El presidente de Perú, Alberto Fujimori, merced a su aplastante triunfo electoral del domingo, debe permanecer en el poder hasta el año 2000, fecha cabalística esta en la que el mundo --ignoro la razón de ello-- tiene puestas muchas esperanzas.
A la victoria de Fujimori se le dan varias lecturas, pero hay una que se constituye en factor determinante: Perú, su gente, estaba ansiosa de orden.
Cuando una nación ha mantenido tradicionalmente instituciones republicanas, que por el respeto entre sus estamentos han permitido discurrir su vida nacional en un marco de orden y seguridad, estos factores no adquieren el valor que realmente tienen y, como en el caso de la salud, solo cobran proporciones invaluables en el momento de perderse.
Los peruanos han visto en Fujimori la persona que puede conducir sus destinos, con mano firme --puesta ya a prueba después del autogolpe-- lo que tantas críticas hemisféricas desató. Los resultados dados a conocer después de los comicios parecen indicar, sin el menor riesgo, que el país, como un todo, lo absolvió.
Las casillas del haber y el debe del Presidente de esa nación andina arrojan un saldo favorable para este hombre que en las elecciones de 1990, dado su origen humilde, todo parecía tenerlo en contra. Cinco años después, la virtual erradicación de la guerrilla, y con ella el temor y la zozobra, imprimió la suficiente confianza para el retorno de las inversiones, y así la esperanza de un futuro mejor.
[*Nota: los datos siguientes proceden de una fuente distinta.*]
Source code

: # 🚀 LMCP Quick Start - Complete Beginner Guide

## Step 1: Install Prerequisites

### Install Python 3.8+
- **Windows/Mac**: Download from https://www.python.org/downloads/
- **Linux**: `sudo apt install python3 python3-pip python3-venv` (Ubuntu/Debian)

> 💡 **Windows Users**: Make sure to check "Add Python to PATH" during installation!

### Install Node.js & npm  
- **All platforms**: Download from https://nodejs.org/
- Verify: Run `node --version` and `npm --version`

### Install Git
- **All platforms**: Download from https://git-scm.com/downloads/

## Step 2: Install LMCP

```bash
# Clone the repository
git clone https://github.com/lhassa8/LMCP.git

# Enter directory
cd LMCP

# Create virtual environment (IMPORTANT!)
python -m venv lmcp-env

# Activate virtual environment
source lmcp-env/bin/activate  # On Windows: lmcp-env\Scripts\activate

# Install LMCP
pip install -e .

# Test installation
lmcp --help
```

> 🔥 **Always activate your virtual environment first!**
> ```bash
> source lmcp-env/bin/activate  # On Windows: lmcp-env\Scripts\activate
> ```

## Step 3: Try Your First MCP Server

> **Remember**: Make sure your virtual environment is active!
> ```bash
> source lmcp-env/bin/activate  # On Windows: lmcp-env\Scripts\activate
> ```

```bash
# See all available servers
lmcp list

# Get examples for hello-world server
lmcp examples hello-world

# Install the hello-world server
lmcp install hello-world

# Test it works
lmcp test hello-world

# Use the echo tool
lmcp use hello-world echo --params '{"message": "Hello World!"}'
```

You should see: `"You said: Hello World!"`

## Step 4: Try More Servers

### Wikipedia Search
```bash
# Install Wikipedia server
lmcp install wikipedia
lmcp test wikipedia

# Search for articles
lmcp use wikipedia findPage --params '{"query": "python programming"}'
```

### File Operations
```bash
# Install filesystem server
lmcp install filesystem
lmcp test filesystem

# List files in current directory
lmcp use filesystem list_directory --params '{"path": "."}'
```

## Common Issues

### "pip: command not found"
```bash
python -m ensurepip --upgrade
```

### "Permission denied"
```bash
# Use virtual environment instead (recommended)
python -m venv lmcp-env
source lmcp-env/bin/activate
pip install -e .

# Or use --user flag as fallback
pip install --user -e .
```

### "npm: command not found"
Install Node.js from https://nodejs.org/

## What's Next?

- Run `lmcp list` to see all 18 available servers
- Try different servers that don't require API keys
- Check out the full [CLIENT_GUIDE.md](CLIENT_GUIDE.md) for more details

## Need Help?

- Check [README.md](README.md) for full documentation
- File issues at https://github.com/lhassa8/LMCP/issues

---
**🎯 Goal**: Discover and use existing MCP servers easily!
En la historia reciente de los pueblos, con antecedentes como el de Perú, la reclamación más reiterada de los que no tienen nada es paz y orden. Las otras cosas --bienes, servicios, progreso-- son importantes, pero esas promesas tardan mucho en llegar, si acaso llegan.
Lo más inmediato, palpado ya en ese país, es un clima de orden aceptable. Sedientos de ello, los peruanos le dieron luz verde a Fujimori.